(Stored data entries)
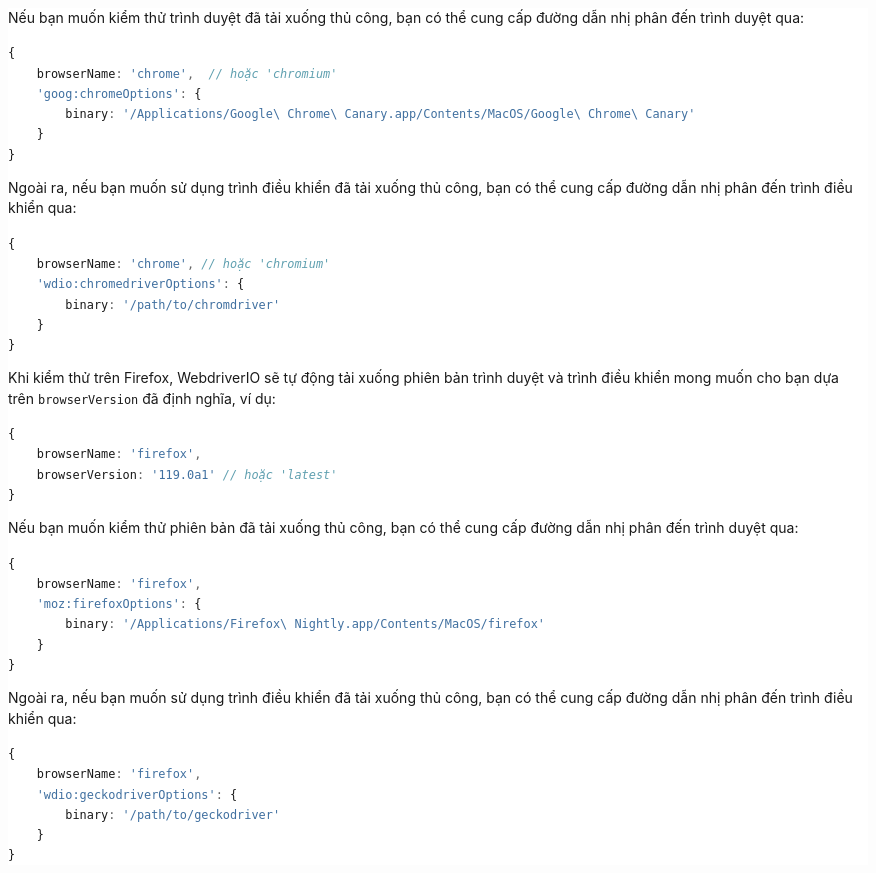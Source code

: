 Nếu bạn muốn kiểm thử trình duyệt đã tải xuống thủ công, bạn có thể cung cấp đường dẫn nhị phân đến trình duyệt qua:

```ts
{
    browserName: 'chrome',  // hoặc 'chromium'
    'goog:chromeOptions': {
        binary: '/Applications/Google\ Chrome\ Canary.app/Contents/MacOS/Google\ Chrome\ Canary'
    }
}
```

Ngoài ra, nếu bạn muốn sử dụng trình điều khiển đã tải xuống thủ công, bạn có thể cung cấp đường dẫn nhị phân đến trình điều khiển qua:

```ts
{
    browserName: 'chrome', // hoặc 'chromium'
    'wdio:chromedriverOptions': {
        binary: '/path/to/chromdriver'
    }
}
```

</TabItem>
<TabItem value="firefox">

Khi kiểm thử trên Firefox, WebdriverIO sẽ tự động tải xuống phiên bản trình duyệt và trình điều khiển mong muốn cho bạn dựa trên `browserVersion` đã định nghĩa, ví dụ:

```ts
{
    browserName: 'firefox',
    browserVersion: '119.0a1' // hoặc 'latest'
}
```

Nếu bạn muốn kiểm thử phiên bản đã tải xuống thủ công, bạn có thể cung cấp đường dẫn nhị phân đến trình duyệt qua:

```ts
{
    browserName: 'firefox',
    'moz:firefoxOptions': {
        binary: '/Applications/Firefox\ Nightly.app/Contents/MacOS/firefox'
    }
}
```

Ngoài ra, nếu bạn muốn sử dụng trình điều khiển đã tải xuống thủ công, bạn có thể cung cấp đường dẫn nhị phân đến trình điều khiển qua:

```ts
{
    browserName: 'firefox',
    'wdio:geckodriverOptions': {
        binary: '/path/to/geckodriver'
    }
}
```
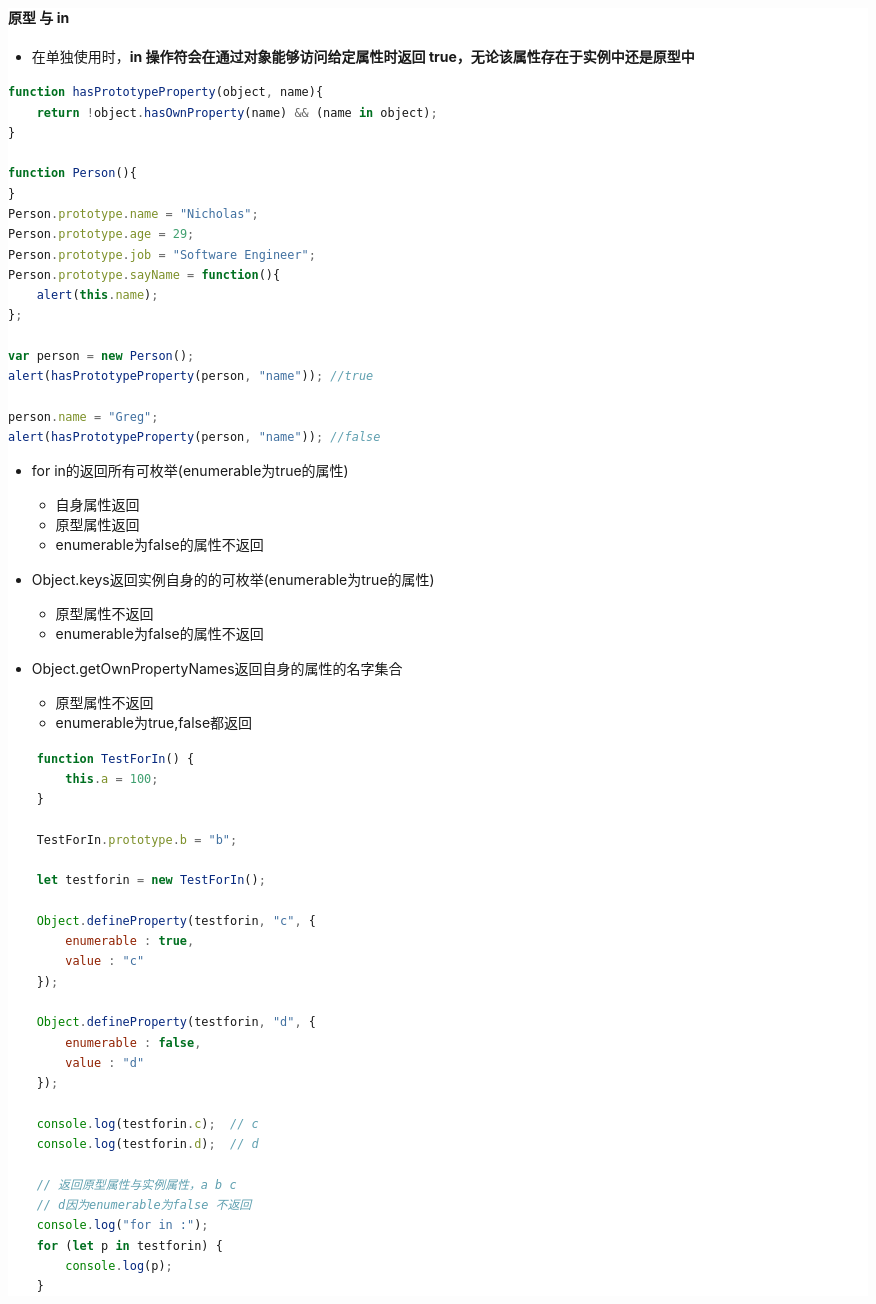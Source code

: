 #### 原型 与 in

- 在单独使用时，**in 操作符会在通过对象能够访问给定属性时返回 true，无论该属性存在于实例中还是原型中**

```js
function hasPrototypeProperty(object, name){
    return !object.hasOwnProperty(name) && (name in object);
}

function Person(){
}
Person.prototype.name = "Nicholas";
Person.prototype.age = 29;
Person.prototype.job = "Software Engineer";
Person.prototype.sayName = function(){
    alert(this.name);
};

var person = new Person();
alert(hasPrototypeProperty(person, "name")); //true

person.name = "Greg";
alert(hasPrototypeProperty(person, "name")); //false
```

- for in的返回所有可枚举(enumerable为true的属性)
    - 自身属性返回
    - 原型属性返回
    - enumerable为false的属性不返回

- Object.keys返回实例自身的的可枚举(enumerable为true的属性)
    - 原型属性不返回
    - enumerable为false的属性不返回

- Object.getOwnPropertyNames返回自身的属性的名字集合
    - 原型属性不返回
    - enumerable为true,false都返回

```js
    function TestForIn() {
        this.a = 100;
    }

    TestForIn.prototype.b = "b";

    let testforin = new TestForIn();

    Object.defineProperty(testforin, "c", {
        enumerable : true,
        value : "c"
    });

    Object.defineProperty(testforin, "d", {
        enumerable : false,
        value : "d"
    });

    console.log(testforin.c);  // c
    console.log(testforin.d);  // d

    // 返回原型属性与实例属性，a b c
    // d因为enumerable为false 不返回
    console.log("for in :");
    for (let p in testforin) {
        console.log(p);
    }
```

§ Task details:
Where in the records does the string "function" appear? Copy every line that has it.

§ Task result:
function hasPrototypeProperty(object, name){
function Person(){
Person.prototype.sayName = function(){
    function TestForIn() {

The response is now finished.